Japanese companies are using biodiesel fuel made from discarded lard from cooking ramen noodles to power their vehicles.
At last week’s Green Awards ceremony, the drinks business applauded one drinks partnership for swapping diesel for vegetable oil to power its delivery trucks. The change, made by EV Cargo Patrners and AB InBev, gave an immediate 90% reduction in greenhouse gas emissions on some of its delivery routes.
Now a Japanese train company has revealed it is using fat left over from cooking ramen noodles and Tempura to fuel its journeys.

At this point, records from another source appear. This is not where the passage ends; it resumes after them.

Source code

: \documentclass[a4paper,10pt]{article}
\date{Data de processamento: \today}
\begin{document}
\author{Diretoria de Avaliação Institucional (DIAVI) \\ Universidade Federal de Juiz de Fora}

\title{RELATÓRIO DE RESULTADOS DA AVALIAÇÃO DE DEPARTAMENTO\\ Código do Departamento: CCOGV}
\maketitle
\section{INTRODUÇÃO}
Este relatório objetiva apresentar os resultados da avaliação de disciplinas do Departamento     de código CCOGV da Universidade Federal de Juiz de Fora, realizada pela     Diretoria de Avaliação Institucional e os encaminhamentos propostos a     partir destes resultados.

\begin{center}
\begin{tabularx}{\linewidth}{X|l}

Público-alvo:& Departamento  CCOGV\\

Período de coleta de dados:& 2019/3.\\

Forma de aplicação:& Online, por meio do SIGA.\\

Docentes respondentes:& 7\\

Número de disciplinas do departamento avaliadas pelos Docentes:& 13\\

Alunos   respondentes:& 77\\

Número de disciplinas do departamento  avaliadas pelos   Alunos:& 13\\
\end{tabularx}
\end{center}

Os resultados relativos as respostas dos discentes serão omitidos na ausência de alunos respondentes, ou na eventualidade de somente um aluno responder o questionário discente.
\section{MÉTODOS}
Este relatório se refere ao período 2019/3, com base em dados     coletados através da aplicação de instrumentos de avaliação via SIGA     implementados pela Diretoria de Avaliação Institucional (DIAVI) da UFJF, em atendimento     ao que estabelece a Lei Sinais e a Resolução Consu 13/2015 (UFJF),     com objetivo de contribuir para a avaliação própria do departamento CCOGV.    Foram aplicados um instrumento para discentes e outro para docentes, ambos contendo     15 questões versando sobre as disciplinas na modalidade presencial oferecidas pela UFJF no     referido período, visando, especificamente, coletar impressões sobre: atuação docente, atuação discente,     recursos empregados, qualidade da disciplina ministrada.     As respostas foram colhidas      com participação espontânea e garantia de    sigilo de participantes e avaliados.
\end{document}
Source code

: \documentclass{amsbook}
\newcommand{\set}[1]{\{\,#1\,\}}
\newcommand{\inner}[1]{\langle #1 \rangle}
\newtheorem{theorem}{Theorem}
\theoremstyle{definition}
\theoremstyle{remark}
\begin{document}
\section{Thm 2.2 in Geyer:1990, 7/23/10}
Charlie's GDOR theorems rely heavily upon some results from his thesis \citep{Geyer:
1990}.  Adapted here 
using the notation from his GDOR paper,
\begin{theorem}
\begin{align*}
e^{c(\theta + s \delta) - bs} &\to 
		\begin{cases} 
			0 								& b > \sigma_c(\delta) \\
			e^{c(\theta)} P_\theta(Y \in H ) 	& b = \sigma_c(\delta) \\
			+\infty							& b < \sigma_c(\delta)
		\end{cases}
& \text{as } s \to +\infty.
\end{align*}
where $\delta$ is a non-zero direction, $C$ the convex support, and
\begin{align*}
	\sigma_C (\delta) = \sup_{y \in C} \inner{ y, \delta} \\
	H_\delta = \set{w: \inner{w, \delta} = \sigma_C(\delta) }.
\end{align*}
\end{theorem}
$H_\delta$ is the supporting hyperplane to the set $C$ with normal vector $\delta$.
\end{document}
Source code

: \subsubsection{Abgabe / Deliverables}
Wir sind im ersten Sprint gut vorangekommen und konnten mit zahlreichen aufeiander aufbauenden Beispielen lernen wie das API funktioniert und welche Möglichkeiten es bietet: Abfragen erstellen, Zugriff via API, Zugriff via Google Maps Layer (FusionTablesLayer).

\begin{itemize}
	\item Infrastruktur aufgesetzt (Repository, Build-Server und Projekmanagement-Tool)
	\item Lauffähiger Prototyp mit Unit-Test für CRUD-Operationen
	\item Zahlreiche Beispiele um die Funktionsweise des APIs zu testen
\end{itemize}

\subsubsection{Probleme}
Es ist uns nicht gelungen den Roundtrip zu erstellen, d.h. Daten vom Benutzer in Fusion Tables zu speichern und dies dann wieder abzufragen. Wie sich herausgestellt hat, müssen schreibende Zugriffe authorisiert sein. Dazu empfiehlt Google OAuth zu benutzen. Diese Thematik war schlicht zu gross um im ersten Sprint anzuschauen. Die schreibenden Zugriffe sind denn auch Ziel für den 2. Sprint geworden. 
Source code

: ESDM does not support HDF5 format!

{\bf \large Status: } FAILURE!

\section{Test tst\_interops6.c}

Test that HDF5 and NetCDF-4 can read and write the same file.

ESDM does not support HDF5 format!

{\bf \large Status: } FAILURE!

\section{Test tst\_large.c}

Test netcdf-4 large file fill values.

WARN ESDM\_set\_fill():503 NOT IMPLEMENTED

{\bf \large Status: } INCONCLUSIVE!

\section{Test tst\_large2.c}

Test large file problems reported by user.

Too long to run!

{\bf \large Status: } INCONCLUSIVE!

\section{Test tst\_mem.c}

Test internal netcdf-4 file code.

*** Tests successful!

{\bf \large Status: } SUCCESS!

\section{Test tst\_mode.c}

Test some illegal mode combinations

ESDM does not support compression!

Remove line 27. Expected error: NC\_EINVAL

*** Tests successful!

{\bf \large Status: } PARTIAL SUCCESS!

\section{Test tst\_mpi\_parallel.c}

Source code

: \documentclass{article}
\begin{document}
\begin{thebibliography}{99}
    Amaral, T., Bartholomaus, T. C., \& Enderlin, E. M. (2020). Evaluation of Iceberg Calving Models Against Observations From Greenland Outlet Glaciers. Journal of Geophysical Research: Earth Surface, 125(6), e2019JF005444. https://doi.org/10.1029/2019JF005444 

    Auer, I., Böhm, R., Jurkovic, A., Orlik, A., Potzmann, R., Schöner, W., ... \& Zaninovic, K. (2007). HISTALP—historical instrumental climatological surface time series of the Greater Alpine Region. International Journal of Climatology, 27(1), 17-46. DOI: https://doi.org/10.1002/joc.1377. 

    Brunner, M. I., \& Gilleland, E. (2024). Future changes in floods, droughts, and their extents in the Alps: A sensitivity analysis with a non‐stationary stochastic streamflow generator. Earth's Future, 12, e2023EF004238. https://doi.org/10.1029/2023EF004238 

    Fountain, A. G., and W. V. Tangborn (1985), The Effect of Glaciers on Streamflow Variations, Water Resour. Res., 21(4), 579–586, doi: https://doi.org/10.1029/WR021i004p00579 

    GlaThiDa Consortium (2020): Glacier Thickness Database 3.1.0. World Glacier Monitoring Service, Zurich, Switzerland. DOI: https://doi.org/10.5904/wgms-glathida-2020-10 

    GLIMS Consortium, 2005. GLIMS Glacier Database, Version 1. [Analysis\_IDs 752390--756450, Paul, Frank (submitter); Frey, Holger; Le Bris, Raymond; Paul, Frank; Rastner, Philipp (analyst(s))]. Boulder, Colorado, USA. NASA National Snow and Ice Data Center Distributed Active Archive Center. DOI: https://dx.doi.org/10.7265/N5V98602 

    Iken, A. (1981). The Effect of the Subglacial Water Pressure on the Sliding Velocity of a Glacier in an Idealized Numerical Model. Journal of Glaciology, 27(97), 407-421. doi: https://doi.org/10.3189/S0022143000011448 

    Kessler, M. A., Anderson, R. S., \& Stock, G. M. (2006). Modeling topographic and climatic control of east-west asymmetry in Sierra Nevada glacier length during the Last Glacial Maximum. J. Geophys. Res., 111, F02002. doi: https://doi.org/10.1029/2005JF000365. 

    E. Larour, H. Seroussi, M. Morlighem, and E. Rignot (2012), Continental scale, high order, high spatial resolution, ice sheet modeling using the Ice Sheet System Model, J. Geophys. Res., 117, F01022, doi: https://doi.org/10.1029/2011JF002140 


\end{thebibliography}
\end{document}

Takachiho Amaterasu Railway, which operates in Miyazaki Prefecture, Japan, began trialling the alternative fuel solution in June 2022 using a ratio of 9:1 discarded tempura oil and lard extracted from ramen broth and refined with chemicals.
Prior to this, ramen biofuel had been pioneered by Nishida Shoun, a trucking company based in Shingu in Fukuoka City, which refines 3,000 litres of the noodle broth daily to power its 170 trucks operating in western Japan.
When testing out the ramen fuel, the rail company reported that the train had no probems in climbing steep slopes, for which increased fuel is usually required, and that there was an absence of black smoke or the strong smell of exhaust gas usually present in diesel-run engines. However, workers did highlight a smell of “stir-fried oil”, similar to that which you might find in a restaurant.
The idea to recycle ramen waste full-time began with Masumi Nishida, the 74-year-old chairman of transportation firm Nishida Shoun, back in 2007. Nishida said he was inspired by then-Prime Minister of Japan, Junichiro Koizumi, after he likened biofuel made from sugar cane in Okinawa to a “green oil field.”
Curious about the potential for discarded ramen broth, Nishida began studying soup samples. He developed a way to remove unnecessary components from the broth by melting them, but could not determine an optimum water temperature for the method until, while eating dinner, he noticed that the oil bubbles suddenly seemed to disappear after reaching a certain temperature. Using a thermometer he was able to pinpoint the exact temperature by which to melt pork fat.
“The endeavour to retrieve only oil from soup is epoch-making,” Chihiro Kongo, associate professor of machine engineering at Okayama University of Science’s Faculty of Engineering, told The Asahi Shimbun.
“It will also offer a good opportunity for people to become interested in the effective use of waste as well as soup treatment within households. Recovering oil and fat efficiently remains a challenge for the method’s spread, but it will be ideal if it is used nationwide.”